We observed a significant association between the burden of ROH and case-control status for five traits: portosystemic vascular anomalies (PSVA) in Yorkshire Terriers (β = −0.394 and P < 0.027), lymphoma within both Labrador (β = −0.604 and P < 0.0340) and Golden Retrievers (β = 0.913 and P < 0.001), cranial cruciate ligament disease (CCLD) in Labrador Retrievers (β = −0.403 and P < 0.003), elbow dysplasia across all breeds (β = 0.238 and P < 0.047), and mast cell tumors across all breeds (β = 0.286 and P < 0.027). For lymphoma in Golden Retrievers, case status is positively associated with the amount of the genome within an ROH [odds-ratio (OR) = 2.491, SI Appendix, Table S1], and on average cases carried more ROH than controls (SI Appendix, Fig. S6). Conversely, ROH appeared to show a protective effect against developing PSVA in Yorkshire Terriers as well as CCLD and lymphoma in Labrador Retrievers. If we restrict our analyses to a single breed, to mitigate the possibility of confounding due to population stratification, four of the six associations remain. The four associations are significantly more than expected under the null of no associations (∼1 expected by chance, P = 0.0222, binomial test) and argue that the association signal between ROH and phenotype is not driven by population stratification at the breed level.

To better understand the potential connection between ROH burden and phenotype, we first intersected the locations of the 15 significant genome-wide association study (GWAS) variants from Hayward et al. with ROH (10). None of these variants fell within an ROH. Next, we took a closer look at the relationship between ROH burden and lymphoma since it was one of our strongest associations.
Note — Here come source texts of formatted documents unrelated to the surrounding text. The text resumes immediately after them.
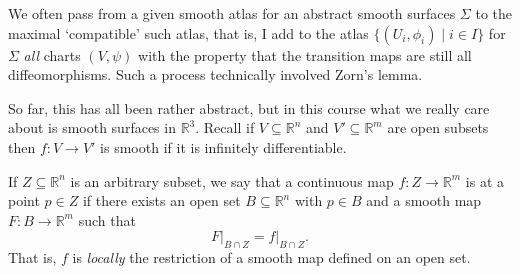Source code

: \documentclass[a4paper]{scrartcl}
\begin{document}
\begin{remark}
    We often pass from a given smooth atlas for an abstract smooth surfaces $\Sigma$ to the maximal `compatible' such atlas, that is, I add to the atlas $\{(U_i, \phi_i) \mid i \in I\}$ for $\Sigma$ \emph{all} charts $(V, \psi)$ with the property that the transition maps are  still all diffeomorphisms. Such a process technically involved Zorn's lemma.
\end{remark}

So far, this has all been rather abstract, but in this course what we really care about is smooth surfaces in $\mathbb{R}^3$. Recall if $V \subseteq \mathbb{R}^n$ and $V' \subseteq \mathbb{R}^m$ are open subsets then $f: V \rightarrow V'$ is smooth if it is infinitely differentiable.

\begin{definition}
    If $Z \subseteq \mathbb{R}^n$ is an arbitrary subset, we say that a continuous map $f: Z \rightarrow \mathbb{R}^m$ is  at a point $p \in Z$ if there exists an open set $B \subseteq \mathbb{R}^n$ with $p \in B$ and a smooth map $F: B \rightarrow \mathbb{R}^m$ such that
    $$
\left.F\right|_{B \cap Z} = \left.f\right|_{B \cap Z}.
    $$
    That is, $f$ is \emph{locally} the restriction of a smooth map defined on an open set.
\end{definition}
\end{document}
Using a list of human-associated lymphoma-associated genes (36), we observed an enrichment of lymphoma-associated genes overlapping ROH in cases, 760 kB on average, relative to controls, 564 kB on average (SI Appendix, Fig. S7; P = 0.0549). Taken together, these results suggest that the associations between ROH burden and phenotypes are not driven by the previously identified common GWAS variants. Instead, this signal may be driven by individually rare recessive variants potentially clustered in biologically relevant pathways.

To better understand whether the association between ROH and phenotype is driven by common variants shared IBD or recurrent recessive mutations becoming homozygous, we examined within- and between-breed shared ROH (SR) haplotypes within IBD segments (SI Appendix) as well as the amount of the genome IBD. We found that there is more haplotype sharing within breeds than between breeds across all traits (SI Appendix, Fig. S8), for both comparisons. However, there is no difference in either the amount of the genome shared IBD or the amount of SR haplotypes within IBD segments (SI Appendix, Table S2) between cases and controls. This result holds when stratifying across breeds or traits, as well as when aggregating across traits and breeds (SI Appendix, Fig. S8). The lack of an increase of IBD and IBD in ROH in cases suggests that shared ancestry in the past may not explain disease status, providing further evidence that the formation of ROH making deleterious mutations homozygous may be responsible for the associations between ROH and phenotype (Fig. 1).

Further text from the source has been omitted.